[What needs to be done] Your output should contain every record, unchanged.

_ _ _ _

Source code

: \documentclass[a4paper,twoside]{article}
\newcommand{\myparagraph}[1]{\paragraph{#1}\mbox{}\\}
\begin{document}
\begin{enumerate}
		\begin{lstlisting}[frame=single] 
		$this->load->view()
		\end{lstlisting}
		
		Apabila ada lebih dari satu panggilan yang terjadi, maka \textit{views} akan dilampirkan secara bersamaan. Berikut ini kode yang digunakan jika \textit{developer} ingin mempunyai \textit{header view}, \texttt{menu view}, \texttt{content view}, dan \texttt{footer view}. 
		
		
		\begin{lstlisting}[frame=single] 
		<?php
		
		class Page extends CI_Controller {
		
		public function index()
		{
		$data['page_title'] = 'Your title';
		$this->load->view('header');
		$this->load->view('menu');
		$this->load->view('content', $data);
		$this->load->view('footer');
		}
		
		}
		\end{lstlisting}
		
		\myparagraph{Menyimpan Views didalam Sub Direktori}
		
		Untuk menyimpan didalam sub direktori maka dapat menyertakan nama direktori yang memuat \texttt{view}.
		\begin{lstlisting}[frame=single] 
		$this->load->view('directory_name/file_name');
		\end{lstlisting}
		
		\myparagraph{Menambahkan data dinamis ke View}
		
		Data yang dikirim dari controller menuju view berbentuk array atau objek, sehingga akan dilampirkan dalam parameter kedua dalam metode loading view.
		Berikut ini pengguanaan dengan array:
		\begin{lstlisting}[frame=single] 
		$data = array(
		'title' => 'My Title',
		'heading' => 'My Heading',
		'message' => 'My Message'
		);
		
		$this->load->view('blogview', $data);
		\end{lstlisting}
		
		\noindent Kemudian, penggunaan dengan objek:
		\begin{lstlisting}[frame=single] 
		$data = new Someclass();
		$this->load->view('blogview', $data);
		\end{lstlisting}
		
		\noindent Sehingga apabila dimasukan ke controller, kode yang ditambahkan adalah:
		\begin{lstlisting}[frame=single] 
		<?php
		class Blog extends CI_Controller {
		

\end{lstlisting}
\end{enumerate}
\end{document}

_ _ _ _

[Solution to this exercise]
Source code

: \documentclass[a4paper,twoside]{article}
\newcommand{\myparagraph}[1]{\paragraph{#1}\mbox{}\\}
\begin{document}
\begin{enumerate}
		\begin{lstlisting}[frame=single] 
		$this->load->view()
		\end{lstlisting}
		
		Apabila ada lebih dari satu panggilan yang terjadi, maka \textit{views} akan dilampirkan secara bersamaan. Berikut ini kode yang digunakan jika \textit{developer} ingin mempunyai \textit{header view}, \texttt{menu view}, \texttt{content view}, dan \texttt{footer view}. 
		
		
		\begin{lstlisting}[frame=single] 
		<?php
		
		class Page extends CI_Controller {
		
		public function index()
		{
		$data['page_title'] = 'Your title';
		$this->load->view('header');
		$this->load->view('menu');
		$this->load->view('content', $data);
		$this->load->view('footer');
		}
		
		}
		\end{lstlisting}
		
		\myparagraph{Menyimpan Views didalam Sub Direktori}
		
		Untuk menyimpan didalam sub direktori maka dapat menyertakan nama direktori yang memuat \texttt{view}.
		\begin{lstlisting}[frame=single] 
		$this->load->view('directory_name/file_name');
		\end{lstlisting}
		
		\myparagraph{Menambahkan data dinamis ke View}
		
		Data yang dikirim dari controller menuju view berbentuk array atau objek, sehingga akan dilampirkan dalam parameter kedua dalam metode loading view.
		Berikut ini pengguanaan dengan array:
		\begin{lstlisting}[frame=single] 
		$data = array(
		'title' => 'My Title',
		'heading' => 'My Heading',
		'message' => 'My Message'
		);
		
		$this->load->view('blogview', $data);
		\end{lstlisting}
		
		\noindent Kemudian, penggunaan dengan objek:
		\begin{lstlisting}[frame=single] 
		$data = new Someclass();
		$this->load->view('blogview', $data);
		\end{lstlisting}
		
		\noindent Sehingga apabila dimasukan ke controller, kode yang ditambahkan adalah:
		\begin{lstlisting}[frame=single] 
		<?php
		class Blog extends CI_Controller {
		

\end{lstlisting}
\end{enumerate}
\end{document}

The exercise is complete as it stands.